It’s a bit more complicated than that

A proposal:

At around age 14, set aside a week away from the standard education curriculum for kids to work, in groups, in a very focused way: on a project with a simple brief, but a complex reality.

What does that mean?

Well, it might be to design a way of giving everyone in the UK £100 (as an alternative quantitative easing approach). It might be to identify all public buildings to find better ways of using them. Or to model what would happen if jails were abolished (or if speeding convictions carried automatic jail sentences). Or to design a rail system that would be ultra-resilient to sudden, massive demand and freak weather conditions.

Anything really.

Or at least anything that would show that a bit more effort is required in reality to do some of the things that really matter in this world. Even though they might sound simple. So that first one: giving everyone £100? Well, you’d need to work out who “everyone” was…what would qualify as entitlement…how to get the money to them securely and trackably…how to deal with claims that it hadn’t been received (true and fraudulent)…how to deal with those who didn’t want to be on any state registers but still wanted their cash… You get the picture. Putting real world details around a nice, simple concept.

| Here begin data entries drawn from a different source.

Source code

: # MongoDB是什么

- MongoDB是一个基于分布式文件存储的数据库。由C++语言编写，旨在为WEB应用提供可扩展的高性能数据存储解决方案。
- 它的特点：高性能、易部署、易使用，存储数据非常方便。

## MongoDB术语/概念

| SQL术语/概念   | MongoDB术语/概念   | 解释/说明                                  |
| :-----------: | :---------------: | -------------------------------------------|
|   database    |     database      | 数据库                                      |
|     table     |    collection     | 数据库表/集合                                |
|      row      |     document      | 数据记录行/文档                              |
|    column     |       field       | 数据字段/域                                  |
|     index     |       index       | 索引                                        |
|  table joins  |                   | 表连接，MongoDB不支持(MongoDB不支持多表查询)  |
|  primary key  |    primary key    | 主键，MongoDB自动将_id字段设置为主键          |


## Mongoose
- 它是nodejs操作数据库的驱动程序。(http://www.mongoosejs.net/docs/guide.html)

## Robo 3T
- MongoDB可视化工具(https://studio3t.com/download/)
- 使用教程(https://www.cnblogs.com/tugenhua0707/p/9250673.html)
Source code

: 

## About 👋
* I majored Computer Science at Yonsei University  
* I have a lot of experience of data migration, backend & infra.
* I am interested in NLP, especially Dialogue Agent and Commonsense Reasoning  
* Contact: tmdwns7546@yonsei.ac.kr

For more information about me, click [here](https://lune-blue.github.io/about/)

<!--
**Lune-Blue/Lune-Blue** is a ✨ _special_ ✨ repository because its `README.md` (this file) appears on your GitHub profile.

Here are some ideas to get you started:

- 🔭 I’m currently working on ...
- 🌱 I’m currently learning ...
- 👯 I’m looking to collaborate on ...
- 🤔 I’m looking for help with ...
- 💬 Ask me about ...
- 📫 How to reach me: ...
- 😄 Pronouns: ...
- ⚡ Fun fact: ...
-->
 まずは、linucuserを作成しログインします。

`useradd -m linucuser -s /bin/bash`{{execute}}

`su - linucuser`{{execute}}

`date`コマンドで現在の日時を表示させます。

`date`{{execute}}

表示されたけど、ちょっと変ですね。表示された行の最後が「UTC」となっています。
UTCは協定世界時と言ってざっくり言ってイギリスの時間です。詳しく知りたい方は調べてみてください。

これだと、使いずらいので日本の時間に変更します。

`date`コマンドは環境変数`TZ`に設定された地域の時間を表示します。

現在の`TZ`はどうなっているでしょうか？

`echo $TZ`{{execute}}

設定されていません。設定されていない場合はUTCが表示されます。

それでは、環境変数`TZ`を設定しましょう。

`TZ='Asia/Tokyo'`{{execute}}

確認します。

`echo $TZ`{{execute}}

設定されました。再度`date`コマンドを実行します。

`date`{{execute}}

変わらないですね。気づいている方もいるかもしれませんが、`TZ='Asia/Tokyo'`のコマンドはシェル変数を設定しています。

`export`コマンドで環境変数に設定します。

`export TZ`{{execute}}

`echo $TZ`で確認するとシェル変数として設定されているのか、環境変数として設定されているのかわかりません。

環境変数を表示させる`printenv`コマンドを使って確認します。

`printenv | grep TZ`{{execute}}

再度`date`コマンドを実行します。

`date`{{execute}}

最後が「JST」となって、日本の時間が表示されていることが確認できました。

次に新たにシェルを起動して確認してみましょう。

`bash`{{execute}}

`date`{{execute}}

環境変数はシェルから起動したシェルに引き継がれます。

You’d cover analysis, planning, teamwork, logistics, consequences (seen and unforeseen). And probably a whole lot more. You’d learn about edge cases, the ability of a small number of difficult situations to eat up disproportionate resources, and how you have to design for the awkward, not just implement for the easy.

And out of all this, there might, just might, be a tiny chance that statements like “well, I don’t see why they can’t just…” or “how hard can it be to…” would be cast around just a little less lightly. And questioned a little harder when falling from the mouths of politicians.

Because the problem is this: when we’re small, our world is small. And simple. Decisions are clear, motives unambiguous, morality absolute. Things are, or they are not. Laws are clear, enforceable and enforced.

The King says “make it so!” and the Knights make it so. The Princess makes her choice, and the losing suitor slinks away, never to play a part in this or any other story.

And so it goes.

And then things change. Our world gets bigger, and more difficult. We realise that society is a loose patchwork of consents, of unwritten codes, of behaviours.

And do we change, too? Or are we content to carry on with an increasing pretence that the world is monochrome, that things can be made to happen by dictat, and that anything involving sixty million people need not be any more complicated than something involving a handful?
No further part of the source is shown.